[Plain-text document sources]
· · · ·

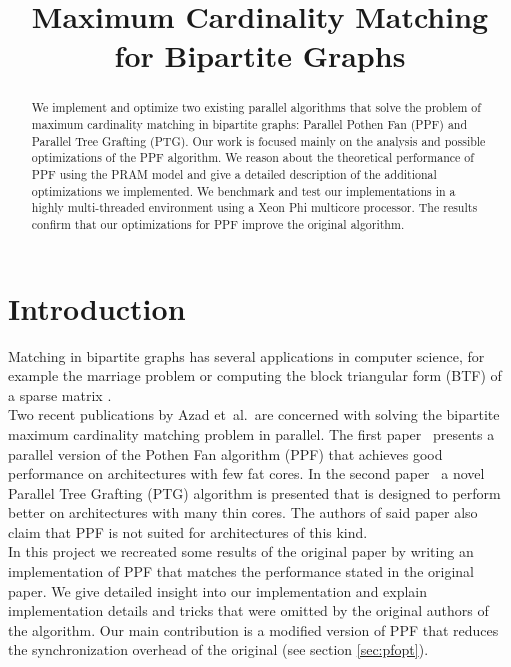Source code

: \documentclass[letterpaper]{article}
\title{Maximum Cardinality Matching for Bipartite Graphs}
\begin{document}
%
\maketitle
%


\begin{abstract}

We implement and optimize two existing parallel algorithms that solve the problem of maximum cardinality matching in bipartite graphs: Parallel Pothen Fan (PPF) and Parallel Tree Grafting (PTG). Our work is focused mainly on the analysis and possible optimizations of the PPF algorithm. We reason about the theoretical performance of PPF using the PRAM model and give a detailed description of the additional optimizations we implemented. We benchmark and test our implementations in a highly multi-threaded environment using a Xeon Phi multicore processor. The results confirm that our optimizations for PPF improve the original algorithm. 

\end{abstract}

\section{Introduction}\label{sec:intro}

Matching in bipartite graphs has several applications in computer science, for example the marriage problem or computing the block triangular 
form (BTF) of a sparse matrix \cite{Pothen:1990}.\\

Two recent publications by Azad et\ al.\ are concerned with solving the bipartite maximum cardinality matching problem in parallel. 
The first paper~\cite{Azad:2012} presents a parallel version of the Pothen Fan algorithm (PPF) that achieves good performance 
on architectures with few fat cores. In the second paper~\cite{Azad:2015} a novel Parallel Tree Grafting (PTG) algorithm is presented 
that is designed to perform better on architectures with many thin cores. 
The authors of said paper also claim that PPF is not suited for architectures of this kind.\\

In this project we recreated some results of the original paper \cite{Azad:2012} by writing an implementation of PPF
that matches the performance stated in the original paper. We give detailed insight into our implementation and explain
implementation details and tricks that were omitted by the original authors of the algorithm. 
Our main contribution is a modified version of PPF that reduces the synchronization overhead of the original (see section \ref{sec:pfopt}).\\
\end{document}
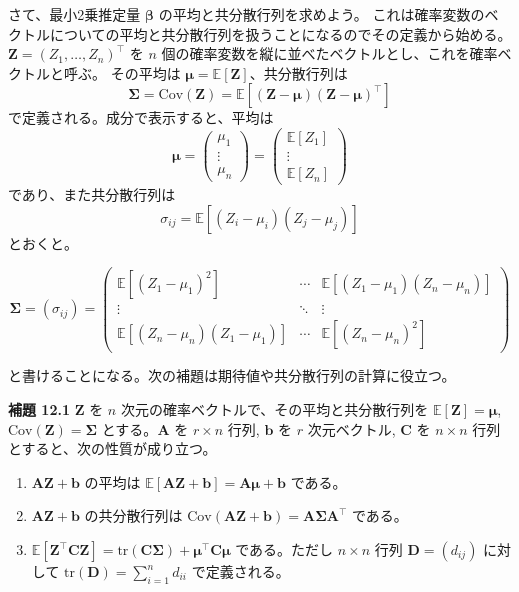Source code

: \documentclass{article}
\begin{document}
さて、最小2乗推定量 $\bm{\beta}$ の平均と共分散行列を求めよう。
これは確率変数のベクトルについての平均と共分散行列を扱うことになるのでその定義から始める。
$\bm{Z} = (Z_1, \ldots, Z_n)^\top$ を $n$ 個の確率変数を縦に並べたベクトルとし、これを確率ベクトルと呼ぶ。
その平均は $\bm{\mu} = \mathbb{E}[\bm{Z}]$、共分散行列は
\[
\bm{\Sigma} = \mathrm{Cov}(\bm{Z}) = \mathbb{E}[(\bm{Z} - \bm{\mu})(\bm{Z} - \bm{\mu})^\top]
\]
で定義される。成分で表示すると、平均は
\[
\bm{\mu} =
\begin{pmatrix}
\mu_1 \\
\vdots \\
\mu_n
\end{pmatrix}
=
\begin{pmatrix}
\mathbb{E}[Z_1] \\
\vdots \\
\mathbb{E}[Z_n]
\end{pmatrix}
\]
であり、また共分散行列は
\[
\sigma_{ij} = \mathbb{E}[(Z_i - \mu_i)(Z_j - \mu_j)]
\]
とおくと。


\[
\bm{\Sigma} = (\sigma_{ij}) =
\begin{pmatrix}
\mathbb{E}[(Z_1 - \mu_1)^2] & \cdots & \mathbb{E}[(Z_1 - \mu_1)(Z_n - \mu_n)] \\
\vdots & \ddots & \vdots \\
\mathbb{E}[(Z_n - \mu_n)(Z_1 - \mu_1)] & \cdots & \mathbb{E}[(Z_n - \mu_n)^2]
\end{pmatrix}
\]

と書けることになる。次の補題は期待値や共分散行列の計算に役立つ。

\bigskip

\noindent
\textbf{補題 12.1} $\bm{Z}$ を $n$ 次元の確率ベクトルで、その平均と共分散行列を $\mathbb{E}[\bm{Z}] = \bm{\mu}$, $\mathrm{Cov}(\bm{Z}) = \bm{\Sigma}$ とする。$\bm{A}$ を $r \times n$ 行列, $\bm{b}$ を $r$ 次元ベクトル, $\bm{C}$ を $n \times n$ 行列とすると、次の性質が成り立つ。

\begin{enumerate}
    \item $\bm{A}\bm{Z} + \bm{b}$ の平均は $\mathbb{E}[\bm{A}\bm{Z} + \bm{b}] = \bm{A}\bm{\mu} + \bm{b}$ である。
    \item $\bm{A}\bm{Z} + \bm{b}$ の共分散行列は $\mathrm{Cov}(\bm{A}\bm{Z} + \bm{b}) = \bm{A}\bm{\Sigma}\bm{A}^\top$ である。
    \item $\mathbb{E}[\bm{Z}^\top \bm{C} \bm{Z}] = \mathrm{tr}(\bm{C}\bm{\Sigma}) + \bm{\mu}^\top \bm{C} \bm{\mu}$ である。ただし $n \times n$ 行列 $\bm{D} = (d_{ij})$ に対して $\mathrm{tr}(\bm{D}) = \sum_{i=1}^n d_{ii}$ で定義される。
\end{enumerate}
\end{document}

· · · ·

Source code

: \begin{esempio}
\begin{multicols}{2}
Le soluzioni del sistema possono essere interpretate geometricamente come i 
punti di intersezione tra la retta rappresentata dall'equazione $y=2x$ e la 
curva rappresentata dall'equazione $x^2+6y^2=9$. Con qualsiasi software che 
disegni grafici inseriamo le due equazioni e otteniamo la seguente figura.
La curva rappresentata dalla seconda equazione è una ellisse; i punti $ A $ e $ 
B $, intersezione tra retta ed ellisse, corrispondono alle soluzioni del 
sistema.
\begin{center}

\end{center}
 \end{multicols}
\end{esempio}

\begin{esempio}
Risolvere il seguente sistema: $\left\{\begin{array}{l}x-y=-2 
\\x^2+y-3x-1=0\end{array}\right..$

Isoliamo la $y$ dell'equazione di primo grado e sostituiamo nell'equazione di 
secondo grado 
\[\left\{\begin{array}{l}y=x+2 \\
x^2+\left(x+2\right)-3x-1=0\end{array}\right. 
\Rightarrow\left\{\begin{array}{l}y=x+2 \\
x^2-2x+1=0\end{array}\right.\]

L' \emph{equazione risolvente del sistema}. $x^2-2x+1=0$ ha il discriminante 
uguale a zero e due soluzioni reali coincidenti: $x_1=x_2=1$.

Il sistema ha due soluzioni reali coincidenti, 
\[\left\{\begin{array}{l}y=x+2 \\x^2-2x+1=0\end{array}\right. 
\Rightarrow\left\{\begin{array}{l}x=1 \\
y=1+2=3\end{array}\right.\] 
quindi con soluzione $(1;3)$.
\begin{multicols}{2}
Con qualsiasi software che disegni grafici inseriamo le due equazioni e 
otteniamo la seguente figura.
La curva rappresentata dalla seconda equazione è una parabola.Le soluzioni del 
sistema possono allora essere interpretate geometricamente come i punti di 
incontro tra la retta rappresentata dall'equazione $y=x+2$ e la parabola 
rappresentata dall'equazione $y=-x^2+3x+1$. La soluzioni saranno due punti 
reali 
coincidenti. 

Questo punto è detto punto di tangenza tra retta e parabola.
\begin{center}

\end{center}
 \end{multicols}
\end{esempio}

· · · ·

ACTION ITEM:
Exactly how many lines of the records above contain "inseriamo"? Please state only the number.

WRITTEN REPLY:
2